Repeat the stretch of entries below from the line with "and the master" through the line with "learn in this". Include both ends and add nothing.
── Supplied records ──
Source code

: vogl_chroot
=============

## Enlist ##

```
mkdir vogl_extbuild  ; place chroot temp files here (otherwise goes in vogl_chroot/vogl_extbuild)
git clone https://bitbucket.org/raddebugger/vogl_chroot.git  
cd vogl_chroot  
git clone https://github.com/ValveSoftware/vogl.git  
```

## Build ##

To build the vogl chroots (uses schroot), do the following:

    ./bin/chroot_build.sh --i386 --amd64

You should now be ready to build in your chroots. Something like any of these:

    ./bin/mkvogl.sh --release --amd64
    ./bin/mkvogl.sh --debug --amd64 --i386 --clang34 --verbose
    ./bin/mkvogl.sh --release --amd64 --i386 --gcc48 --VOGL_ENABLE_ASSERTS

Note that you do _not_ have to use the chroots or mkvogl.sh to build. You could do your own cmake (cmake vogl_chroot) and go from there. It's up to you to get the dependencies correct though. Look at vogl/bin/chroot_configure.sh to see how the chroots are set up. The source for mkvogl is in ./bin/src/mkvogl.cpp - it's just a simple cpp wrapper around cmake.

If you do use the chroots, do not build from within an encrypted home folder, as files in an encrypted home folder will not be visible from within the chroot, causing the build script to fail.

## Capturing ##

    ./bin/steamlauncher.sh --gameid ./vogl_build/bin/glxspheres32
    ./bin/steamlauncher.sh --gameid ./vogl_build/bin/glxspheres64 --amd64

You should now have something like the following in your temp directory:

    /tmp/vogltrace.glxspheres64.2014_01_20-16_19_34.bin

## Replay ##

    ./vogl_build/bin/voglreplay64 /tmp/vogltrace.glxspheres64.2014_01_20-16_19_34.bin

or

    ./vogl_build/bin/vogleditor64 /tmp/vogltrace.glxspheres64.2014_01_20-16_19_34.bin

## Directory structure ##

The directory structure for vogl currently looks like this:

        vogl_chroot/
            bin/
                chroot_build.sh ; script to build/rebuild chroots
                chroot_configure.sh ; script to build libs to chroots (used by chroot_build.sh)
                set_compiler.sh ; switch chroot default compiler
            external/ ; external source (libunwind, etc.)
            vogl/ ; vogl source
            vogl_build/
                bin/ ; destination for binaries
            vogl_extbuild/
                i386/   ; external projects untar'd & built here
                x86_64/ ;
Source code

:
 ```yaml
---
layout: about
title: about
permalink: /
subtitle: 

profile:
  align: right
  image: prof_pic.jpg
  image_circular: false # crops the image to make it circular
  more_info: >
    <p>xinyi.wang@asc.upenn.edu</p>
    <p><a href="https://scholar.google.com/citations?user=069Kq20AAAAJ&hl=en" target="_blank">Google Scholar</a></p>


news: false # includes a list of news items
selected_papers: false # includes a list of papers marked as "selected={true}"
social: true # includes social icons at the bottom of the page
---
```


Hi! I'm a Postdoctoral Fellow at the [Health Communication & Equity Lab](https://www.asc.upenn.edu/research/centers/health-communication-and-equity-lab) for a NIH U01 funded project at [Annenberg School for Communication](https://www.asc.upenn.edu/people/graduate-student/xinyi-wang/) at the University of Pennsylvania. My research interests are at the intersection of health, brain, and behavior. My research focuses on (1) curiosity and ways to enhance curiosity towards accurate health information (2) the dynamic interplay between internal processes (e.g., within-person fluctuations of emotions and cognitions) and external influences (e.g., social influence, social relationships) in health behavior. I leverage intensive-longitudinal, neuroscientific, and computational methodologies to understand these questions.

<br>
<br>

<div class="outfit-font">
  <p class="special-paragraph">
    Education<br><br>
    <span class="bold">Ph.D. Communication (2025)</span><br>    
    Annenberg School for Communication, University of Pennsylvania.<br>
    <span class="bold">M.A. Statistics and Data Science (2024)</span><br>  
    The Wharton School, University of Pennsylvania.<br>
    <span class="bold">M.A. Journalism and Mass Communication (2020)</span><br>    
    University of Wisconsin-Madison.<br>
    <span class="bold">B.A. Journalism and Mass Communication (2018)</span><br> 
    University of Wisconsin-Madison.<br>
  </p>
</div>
───
── Supplied records ──
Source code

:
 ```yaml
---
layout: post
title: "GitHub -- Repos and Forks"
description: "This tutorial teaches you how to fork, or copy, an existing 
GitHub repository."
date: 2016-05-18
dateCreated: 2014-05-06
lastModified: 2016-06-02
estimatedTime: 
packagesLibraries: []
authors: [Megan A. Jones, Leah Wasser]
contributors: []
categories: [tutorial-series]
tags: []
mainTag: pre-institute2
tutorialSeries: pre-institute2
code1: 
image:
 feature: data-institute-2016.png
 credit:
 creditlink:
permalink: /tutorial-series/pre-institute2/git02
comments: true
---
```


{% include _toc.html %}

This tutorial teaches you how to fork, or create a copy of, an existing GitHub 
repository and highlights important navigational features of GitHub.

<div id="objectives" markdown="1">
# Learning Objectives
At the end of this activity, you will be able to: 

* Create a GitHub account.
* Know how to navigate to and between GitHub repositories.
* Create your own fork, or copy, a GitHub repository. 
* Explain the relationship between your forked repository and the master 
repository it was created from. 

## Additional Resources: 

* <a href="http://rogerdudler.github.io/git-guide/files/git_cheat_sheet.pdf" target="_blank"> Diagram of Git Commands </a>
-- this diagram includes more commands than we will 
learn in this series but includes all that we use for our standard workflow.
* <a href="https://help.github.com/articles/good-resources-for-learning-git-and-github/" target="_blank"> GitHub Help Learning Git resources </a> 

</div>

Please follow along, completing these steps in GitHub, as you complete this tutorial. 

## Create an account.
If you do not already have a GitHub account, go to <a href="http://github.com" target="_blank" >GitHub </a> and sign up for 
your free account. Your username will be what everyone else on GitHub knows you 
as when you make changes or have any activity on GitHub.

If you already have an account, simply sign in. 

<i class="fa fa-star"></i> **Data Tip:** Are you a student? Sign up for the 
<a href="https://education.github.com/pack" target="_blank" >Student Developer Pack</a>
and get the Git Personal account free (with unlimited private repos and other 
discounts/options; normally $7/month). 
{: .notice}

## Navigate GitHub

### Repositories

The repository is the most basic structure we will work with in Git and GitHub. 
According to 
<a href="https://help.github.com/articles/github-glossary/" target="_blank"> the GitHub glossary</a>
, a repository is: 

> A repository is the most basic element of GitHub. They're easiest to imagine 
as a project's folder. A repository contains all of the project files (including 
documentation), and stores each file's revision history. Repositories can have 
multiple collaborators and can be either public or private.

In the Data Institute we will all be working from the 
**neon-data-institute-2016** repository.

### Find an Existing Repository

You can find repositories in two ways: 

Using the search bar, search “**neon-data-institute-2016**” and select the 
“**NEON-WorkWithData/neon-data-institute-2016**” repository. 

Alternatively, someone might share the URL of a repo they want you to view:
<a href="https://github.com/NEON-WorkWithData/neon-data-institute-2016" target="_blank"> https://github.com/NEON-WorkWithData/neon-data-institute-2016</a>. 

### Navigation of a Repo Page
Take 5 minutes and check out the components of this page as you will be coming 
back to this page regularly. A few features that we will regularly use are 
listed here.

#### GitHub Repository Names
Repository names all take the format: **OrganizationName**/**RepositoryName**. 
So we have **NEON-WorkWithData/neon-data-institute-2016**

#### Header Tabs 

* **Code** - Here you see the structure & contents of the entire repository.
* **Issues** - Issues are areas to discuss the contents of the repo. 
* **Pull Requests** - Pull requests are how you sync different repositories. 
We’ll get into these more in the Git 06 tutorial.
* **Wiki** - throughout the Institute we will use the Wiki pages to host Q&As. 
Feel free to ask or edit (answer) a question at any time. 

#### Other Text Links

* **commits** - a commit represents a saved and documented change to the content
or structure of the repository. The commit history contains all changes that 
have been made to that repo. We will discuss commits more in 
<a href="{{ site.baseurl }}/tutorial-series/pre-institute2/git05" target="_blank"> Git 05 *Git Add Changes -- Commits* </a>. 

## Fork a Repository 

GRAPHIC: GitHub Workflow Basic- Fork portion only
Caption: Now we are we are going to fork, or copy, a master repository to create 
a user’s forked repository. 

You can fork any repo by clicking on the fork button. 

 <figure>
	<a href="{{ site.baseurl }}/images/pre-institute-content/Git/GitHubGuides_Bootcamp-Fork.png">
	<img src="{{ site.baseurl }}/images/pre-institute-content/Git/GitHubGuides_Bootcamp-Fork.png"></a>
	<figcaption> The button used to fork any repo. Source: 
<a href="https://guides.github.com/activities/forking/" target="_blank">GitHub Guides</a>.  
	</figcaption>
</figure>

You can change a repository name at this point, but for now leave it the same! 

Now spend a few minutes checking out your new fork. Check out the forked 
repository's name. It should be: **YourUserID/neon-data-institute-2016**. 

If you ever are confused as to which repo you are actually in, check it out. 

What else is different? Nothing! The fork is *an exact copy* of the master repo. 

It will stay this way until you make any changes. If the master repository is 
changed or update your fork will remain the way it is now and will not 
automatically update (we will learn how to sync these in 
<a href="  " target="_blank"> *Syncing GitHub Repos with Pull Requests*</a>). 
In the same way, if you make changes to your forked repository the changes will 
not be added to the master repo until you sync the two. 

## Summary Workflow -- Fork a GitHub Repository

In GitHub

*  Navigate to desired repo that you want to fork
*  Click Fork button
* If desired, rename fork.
───
── Supplied records ──
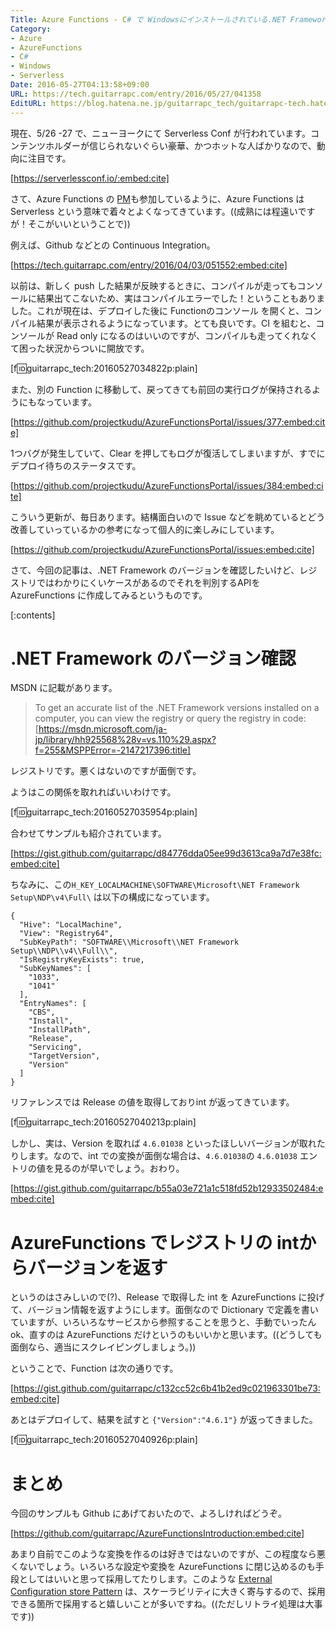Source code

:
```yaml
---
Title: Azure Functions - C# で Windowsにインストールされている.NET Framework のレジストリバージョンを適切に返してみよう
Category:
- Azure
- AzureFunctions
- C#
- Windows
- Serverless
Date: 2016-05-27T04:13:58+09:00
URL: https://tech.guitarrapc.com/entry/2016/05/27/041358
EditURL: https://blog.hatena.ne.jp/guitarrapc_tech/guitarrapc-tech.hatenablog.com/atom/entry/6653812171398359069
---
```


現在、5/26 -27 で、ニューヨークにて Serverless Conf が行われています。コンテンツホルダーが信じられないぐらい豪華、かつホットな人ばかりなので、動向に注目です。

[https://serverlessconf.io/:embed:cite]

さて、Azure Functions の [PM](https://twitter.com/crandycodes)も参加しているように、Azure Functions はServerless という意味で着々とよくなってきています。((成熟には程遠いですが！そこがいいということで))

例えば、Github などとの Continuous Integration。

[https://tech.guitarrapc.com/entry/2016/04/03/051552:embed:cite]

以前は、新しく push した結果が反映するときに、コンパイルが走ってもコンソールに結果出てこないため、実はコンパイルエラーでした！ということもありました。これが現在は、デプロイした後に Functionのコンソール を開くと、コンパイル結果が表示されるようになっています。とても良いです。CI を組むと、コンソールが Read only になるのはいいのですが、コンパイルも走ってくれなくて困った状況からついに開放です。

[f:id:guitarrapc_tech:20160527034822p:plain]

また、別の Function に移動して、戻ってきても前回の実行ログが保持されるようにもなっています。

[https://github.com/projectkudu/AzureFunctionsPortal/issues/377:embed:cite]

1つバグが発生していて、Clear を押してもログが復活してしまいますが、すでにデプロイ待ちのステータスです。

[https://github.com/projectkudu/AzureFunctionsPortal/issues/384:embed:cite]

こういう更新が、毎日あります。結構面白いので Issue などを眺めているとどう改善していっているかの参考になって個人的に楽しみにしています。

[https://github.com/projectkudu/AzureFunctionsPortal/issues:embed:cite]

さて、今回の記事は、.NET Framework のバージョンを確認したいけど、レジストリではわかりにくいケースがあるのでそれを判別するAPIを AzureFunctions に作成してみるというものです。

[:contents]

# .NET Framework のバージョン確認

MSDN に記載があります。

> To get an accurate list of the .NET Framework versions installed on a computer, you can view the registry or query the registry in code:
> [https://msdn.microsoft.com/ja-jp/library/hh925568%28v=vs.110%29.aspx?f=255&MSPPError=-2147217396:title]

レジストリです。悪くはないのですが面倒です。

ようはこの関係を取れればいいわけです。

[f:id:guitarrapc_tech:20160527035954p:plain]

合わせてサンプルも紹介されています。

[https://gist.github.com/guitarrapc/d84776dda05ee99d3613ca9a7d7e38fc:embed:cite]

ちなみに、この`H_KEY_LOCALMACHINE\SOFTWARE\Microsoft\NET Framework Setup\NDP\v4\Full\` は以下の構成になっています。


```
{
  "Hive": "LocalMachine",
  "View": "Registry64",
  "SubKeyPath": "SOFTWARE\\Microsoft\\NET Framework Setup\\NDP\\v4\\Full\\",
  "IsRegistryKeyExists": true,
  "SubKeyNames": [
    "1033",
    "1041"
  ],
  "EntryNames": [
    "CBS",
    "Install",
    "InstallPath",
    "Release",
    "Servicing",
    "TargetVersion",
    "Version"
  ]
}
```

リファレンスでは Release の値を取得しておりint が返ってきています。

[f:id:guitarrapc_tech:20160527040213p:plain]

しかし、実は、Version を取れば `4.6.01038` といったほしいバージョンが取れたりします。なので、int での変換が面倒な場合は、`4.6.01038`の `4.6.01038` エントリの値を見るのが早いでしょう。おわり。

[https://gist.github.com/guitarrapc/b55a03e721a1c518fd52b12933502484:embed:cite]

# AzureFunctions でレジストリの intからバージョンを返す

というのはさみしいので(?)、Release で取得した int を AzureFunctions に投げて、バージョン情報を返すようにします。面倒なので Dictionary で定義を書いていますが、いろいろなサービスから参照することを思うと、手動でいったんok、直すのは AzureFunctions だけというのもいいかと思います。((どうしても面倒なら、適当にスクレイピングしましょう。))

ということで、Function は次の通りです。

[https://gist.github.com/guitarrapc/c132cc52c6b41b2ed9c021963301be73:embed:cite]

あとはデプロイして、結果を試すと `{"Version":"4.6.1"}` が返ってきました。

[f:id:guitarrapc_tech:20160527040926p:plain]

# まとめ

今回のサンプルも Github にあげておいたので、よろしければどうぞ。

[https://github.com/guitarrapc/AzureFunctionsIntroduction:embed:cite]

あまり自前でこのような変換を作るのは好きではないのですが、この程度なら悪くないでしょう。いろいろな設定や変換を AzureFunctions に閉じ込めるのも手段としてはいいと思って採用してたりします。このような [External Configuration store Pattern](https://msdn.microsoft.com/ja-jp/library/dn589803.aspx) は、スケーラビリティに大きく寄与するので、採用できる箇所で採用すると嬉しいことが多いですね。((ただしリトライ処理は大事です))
───
Answer space -
* Explain the relationship between your forked repository and the master 
repository it was created from. 

## Additional Resources: 

* <a href="http://rogerdudler.github.io/git-guide/files/git_cheat_sheet.pdf" target="_blank"> Diagram of Git Commands </a>
-- this diagram includes more commands than we will 
learn in this series but includes all that we use for our standard workflow.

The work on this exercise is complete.